Problem to work on | Exactly as they appear, restate the lines of the material, from the first through the one containing "Move down one".

START Material for this exercise

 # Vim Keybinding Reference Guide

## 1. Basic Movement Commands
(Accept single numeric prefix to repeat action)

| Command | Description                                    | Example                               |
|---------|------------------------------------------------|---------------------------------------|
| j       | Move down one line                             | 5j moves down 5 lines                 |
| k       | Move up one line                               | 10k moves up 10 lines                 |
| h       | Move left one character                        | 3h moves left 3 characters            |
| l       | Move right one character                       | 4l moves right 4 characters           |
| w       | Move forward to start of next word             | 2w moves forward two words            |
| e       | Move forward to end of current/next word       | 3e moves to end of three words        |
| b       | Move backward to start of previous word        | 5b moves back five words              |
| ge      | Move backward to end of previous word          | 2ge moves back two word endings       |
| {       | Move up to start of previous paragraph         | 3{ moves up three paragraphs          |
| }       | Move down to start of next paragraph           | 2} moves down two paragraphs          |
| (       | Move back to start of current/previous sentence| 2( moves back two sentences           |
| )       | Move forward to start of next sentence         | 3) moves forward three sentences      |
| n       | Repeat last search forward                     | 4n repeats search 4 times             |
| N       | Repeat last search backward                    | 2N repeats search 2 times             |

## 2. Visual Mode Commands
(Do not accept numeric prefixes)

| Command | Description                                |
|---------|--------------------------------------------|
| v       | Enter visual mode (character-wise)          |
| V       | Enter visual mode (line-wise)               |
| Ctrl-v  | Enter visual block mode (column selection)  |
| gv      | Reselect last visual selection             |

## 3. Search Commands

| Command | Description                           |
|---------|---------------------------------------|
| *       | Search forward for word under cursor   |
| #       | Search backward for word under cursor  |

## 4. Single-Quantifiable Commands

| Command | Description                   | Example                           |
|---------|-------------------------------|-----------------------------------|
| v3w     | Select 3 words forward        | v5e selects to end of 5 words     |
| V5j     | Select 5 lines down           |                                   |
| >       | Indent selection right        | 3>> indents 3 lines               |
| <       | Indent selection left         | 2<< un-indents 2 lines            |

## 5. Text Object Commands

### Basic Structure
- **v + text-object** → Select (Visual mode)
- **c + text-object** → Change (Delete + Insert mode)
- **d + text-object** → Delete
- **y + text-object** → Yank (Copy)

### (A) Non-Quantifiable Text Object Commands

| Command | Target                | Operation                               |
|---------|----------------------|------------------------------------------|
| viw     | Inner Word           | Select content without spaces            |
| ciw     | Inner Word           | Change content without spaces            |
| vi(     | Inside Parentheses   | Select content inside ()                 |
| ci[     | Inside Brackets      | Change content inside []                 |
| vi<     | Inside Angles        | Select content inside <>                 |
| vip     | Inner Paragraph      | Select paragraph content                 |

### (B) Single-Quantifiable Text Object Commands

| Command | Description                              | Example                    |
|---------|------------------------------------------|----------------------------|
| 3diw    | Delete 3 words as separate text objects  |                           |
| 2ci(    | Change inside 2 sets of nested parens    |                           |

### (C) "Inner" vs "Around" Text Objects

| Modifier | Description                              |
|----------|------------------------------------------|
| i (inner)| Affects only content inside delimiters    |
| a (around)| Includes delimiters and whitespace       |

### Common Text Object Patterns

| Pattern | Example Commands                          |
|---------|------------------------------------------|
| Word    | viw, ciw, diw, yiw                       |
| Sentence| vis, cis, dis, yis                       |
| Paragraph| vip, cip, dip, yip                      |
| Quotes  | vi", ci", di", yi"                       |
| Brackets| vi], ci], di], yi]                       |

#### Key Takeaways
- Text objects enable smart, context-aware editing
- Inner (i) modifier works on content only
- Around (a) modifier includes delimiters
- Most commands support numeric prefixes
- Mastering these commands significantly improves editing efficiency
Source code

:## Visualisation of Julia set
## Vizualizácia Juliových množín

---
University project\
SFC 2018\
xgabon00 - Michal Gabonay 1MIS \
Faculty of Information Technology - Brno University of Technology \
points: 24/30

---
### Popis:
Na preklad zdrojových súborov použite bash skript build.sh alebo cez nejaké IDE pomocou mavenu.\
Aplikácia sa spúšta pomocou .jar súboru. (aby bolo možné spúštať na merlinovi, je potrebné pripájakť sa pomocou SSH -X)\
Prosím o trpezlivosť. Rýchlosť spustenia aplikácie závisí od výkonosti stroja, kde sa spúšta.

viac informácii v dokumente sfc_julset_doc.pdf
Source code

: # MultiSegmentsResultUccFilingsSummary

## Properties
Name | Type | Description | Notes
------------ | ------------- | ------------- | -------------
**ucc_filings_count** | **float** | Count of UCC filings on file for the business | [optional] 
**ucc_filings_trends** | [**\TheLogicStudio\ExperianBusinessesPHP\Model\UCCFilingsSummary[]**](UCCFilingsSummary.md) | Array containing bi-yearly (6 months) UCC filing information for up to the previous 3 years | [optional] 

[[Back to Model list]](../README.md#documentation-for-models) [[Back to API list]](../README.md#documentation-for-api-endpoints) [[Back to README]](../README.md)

END Material for this exercise

Task response |
 # Vim Keybinding Reference Guide

## 1. Basic Movement Commands
(Accept single numeric prefix to repeat action)

| Command | Description                                    | Example                               |
|---------|------------------------------------------------|---------------------------------------|
| j       | Move down one line                             | 5j moves down 5 lines                 |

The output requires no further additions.